(Data for this task begins)

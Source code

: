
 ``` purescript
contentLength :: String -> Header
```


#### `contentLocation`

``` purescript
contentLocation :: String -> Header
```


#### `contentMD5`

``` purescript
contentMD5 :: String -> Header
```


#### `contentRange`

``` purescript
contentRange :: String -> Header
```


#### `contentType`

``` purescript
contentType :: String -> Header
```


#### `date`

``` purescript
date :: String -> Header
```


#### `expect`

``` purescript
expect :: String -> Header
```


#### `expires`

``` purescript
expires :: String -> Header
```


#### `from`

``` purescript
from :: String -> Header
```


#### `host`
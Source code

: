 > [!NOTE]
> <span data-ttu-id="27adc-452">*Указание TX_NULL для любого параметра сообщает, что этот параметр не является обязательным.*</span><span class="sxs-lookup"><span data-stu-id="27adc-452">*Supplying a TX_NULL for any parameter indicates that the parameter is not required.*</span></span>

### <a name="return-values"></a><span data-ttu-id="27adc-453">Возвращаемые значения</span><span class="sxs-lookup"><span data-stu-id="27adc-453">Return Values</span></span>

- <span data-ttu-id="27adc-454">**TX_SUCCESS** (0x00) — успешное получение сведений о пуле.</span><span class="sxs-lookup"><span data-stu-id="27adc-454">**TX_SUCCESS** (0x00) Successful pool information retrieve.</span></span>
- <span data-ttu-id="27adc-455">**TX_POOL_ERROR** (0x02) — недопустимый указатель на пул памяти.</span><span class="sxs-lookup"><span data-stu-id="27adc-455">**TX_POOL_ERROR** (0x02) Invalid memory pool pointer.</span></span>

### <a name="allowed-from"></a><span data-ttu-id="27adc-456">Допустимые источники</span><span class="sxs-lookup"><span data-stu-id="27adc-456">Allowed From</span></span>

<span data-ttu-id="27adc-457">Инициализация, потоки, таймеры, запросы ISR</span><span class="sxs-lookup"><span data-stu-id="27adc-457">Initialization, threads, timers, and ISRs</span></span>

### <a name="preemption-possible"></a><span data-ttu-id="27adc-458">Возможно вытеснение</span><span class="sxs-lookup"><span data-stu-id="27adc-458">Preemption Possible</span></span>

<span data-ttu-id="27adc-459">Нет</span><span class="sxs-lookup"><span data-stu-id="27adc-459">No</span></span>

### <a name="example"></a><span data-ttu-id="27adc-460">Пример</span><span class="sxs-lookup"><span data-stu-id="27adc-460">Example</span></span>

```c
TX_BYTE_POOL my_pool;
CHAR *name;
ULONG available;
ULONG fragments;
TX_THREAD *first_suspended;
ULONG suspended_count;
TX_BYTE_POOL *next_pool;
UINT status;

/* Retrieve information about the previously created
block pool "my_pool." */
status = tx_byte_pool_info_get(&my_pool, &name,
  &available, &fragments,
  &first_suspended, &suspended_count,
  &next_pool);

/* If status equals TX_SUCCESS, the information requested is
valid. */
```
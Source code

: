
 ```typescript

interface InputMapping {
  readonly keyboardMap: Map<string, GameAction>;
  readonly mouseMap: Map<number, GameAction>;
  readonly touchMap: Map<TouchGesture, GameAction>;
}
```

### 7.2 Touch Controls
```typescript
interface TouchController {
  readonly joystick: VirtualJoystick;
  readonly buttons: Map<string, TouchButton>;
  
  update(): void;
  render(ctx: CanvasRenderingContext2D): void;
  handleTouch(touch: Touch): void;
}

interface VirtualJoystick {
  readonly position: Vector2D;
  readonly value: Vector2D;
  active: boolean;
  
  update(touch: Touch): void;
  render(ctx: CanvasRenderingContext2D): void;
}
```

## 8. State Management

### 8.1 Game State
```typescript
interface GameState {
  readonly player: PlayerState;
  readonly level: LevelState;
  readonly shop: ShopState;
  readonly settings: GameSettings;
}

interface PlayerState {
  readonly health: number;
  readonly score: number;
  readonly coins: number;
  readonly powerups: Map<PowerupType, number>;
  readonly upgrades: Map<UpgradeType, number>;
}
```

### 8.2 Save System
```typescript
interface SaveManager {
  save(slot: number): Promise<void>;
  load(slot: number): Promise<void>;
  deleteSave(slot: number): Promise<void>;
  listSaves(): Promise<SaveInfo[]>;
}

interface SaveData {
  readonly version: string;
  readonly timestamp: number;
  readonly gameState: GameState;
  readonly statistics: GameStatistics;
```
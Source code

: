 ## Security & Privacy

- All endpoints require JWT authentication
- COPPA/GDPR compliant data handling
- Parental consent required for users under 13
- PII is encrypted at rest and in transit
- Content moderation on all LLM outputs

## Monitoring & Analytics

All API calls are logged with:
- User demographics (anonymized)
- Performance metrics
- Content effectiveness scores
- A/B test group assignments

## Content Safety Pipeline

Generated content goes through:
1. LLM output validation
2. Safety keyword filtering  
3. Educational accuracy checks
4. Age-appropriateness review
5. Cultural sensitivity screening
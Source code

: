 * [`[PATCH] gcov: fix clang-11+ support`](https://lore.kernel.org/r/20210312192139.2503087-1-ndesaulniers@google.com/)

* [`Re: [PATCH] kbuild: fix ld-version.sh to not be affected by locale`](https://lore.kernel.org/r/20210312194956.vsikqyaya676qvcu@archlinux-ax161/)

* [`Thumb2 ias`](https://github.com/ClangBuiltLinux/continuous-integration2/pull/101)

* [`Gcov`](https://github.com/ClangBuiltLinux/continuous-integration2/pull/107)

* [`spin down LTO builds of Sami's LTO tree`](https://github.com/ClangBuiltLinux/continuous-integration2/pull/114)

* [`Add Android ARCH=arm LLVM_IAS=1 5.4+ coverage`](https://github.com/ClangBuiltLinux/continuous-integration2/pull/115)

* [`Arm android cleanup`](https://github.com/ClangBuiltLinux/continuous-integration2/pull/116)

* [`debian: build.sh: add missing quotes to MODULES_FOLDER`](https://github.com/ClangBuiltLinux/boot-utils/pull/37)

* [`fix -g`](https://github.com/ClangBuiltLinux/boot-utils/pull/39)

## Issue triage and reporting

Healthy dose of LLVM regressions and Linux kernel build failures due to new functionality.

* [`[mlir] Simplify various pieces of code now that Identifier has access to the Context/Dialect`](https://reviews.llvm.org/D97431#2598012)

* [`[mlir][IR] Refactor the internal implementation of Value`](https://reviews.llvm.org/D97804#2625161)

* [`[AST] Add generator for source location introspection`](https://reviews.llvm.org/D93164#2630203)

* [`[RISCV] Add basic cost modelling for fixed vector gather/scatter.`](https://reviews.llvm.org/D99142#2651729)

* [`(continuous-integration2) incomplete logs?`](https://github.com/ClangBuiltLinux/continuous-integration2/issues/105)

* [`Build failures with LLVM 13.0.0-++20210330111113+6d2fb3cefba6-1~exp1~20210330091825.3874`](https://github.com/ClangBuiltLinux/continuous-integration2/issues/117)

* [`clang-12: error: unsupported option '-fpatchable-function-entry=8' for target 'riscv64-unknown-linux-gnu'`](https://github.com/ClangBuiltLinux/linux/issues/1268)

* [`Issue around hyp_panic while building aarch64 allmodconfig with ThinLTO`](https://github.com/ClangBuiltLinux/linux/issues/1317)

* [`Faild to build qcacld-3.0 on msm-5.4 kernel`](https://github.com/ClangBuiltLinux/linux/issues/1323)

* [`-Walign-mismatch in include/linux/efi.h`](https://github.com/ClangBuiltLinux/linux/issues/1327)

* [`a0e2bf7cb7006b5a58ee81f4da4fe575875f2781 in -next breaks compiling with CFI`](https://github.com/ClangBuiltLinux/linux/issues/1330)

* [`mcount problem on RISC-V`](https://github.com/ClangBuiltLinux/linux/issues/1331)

(Data for this task ends)

* [Exercise details]
Top to bottom, transcribe every line above exactly.

* [Output of the task]
Source code

:
 ``` purescript
contentLength :: String -> Header
```


#### `contentLocation`

``` purescript
contentLocation :: String -> Header
```


#### `contentMD5`

``` purescript
contentMD5 :: String -> Header
```


#### `contentRange`

``` purescript
contentRange :: String -> Header
```


#### `contentType`

``` purescript
contentType :: String -> Header
```


#### `date`

``` purescript
date :: String -> Header
```


#### `expect`

``` purescript
expect :: String -> Header
```


#### `expires`

``` purescript
expires :: String -> Header
```


#### `from`

``` purescript
from :: String -> Header
```


#### `host`
Source code

: > [!NOTE]
> <span data-ttu-id="27adc-452">*Указание TX_NULL для любого параметра сообщает, что этот параметр не является обязательным.*</span><span class="sxs-lookup"><span data-stu-id="27adc-452">*Supplying a TX_NULL for any parameter indicates that the parameter is not required.*</span></span>

### <a name="return-values"></a><span data-ttu-id="27adc-453">Возвращаемые значения</span><span class="sxs-lookup"><span data-stu-id="27adc-453">Return Values</span></span>

- <span data-ttu-id="27adc-454">**TX_SUCCESS** (0x00) — успешное получение сведений о пуле.</span><span class="sxs-lookup"><span data-stu-id="27adc-454">**TX_SUCCESS** (0x00) Successful pool information retrieve.</span></span>
- <span data-ttu-id="27adc-455">**TX_POOL_ERROR** (0x02) — недопустимый указатель на пул памяти.</span><span class="sxs-lookup"><span data-stu-id="27adc-455">**TX_POOL_ERROR** (0x02) Invalid memory pool pointer.</span></span>

### <a name="allowed-from"></a><span data-ttu-id="27adc-456">Допустимые источники</span><span class="sxs-lookup"><span data-stu-id="27adc-456">Allowed From</span></span>

<span data-ttu-id="27adc-457">Инициализация, потоки, таймеры, запросы ISR</span><span class="sxs-lookup"><span data-stu-id="27adc-457">Initialization, threads, timers, and ISRs</span></span>

### <a name="preemption-possible"></a><span data-ttu-id="27adc-458">Возможно вытеснение</span><span class="sxs-lookup"><span data-stu-id="27adc-458">Preemption Possible</span></span>

<span data-ttu-id="27adc-459">Нет</span><span class="sxs-lookup"><span data-stu-id="27adc-459">No</span></span>

### <a name="example"></a><span data-ttu-id="27adc-460">Пример</span><span class="sxs-lookup"><span data-stu-id="27adc-460">Example</span></span>

```c
TX_BYTE_POOL my_pool;
CHAR *name;
ULONG available;
ULONG fragments;
TX_THREAD *first_suspended;
ULONG suspended_count;
TX_BYTE_POOL *next_pool;
UINT status;

/* Retrieve information about the previously created
block pool "my_pool." */
status = tx_byte_pool_info_get(&my_pool, &name,
  &available, &fragments,
  &first_suspended, &suspended_count,
  &next_pool);

/* If status equals TX_SUCCESS, the information requested is
valid. */
```
Source code

:
 ```typescript

interface InputMapping {
  readonly keyboardMap: Map<string, GameAction>;
  readonly mouseMap: Map<number, GameAction>;
  readonly touchMap: Map<TouchGesture, GameAction>;
}
```

### 7.2 Touch Controls
```typescript
interface TouchController {
  readonly joystick: VirtualJoystick;
  readonly buttons: Map<string, TouchButton>;
  
  update(): void;
  render(ctx: CanvasRenderingContext2D): void;
  handleTouch(touch: Touch): void;
}

interface VirtualJoystick {
  readonly position: Vector2D;
  readonly value: Vector2D;
  active: boolean;
  
  update(touch: Touch): void;
  render(ctx: CanvasRenderingContext2D): void;
}
```

## 8. State Management

### 8.1 Game State
```typescript
interface GameState {
  readonly player: PlayerState;
  readonly level: LevelState;
  readonly shop: ShopState;
  readonly settings: GameSettings;
}

interface PlayerState {
  readonly health: number;
  readonly score: number;
  readonly coins: number;
  readonly powerups: Map<PowerupType, number>;
  readonly upgrades: Map<UpgradeType, number>;
}
```

### 8.2 Save System
```typescript
interface SaveManager {
  save(slot: number): Promise<void>;
  load(slot: number): Promise<void>;
  deleteSave(slot: number): Promise<void>;
  listSaves(): Promise<SaveInfo[]>;
}

interface SaveData {
  readonly version: string;
  readonly timestamp: number;
  readonly gameState: GameState;
  readonly statistics: GameStatistics;
```
Source code

: ## Security & Privacy

- All endpoints require JWT authentication
- COPPA/GDPR compliant data handling
- Parental consent required for users under 13
- PII is encrypted at rest and in transit
- Content moderation on all LLM outputs

## Monitoring & Analytics

All API calls are logged with:
- User demographics (anonymized)
- Performance metrics
- Content effectiveness scores
- A/B test group assignments

## Content Safety Pipeline

Generated content goes through:
1. LLM output validation
2. Safety keyword filtering  
3. Educational accuracy checks
4. Age-appropriateness review
5. Cultural sensitivity screening
Source code

: * [`[PATCH] gcov: fix clang-11+ support`](https://lore.kernel.org/r/20210312192139.2503087-1-ndesaulniers@google.com/)

* [`Re: [PATCH] kbuild: fix ld-version.sh to not be affected by locale`](https://lore.kernel.org/r/20210312194956.vsikqyaya676qvcu@archlinux-ax161/)

* [`Thumb2 ias`](https://github.com/ClangBuiltLinux/continuous-integration2/pull/101)

* [`Gcov`](https://github.com/ClangBuiltLinux/continuous-integration2/pull/107)

* [`spin down LTO builds of Sami's LTO tree`](https://github.com/ClangBuiltLinux/continuous-integration2/pull/114)

* [`Add Android ARCH=arm LLVM_IAS=1 5.4+ coverage`](https://github.com/ClangBuiltLinux/continuous-integration2/pull/115)

* [`Arm android cleanup`](https://github.com/ClangBuiltLinux/continuous-integration2/pull/116)

* [`debian: build.sh: add missing quotes to MODULES_FOLDER`](https://github.com/ClangBuiltLinux/boot-utils/pull/37)

* [`fix -g`](https://github.com/ClangBuiltLinux/boot-utils/pull/39)

## Issue triage and reporting

Healthy dose of LLVM regressions and Linux kernel build failures due to new functionality.

* [`[mlir] Simplify various pieces of code now that Identifier has access to the Context/Dialect`](https://reviews.llvm.org/D97431#2598012)

* [`[mlir][IR] Refactor the internal implementation of Value`](https://reviews.llvm.org/D97804#2625161)

* [`[AST] Add generator for source location introspection`](https://reviews.llvm.org/D93164#2630203)

* [`[RISCV] Add basic cost modelling for fixed vector gather/scatter.`](https://reviews.llvm.org/D99142#2651729)

* [`(continuous-integration2) incomplete logs?`](https://github.com/ClangBuiltLinux/continuous-integration2/issues/105)

* [`Build failures with LLVM 13.0.0-++20210330111113+6d2fb3cefba6-1~exp1~20210330091825.3874`](https://github.com/ClangBuiltLinux/continuous-integration2/issues/117)

* [`clang-12: error: unsupported option '-fpatchable-function-entry=8' for target 'riscv64-unknown-linux-gnu'`](https://github.com/ClangBuiltLinux/linux/issues/1268)

* [`Issue around hyp_panic while building aarch64 allmodconfig with ThinLTO`](https://github.com/ClangBuiltLinux/linux/issues/1317)

* [`Faild to build qcacld-3.0 on msm-5.4 kernel`](https://github.com/ClangBuiltLinux/linux/issues/1323)

* [`-Walign-mismatch in include/linux/efi.h`](https://github.com/ClangBuiltLinux/linux/issues/1327)

* [`a0e2bf7cb7006b5a58ee81f4da4fe575875f2781 in -next breaks compiling with CFI`](https://github.com/ClangBuiltLinux/linux/issues/1330)

* [`mcount problem on RISC-V`](https://github.com/ClangBuiltLinux/linux/issues/1331)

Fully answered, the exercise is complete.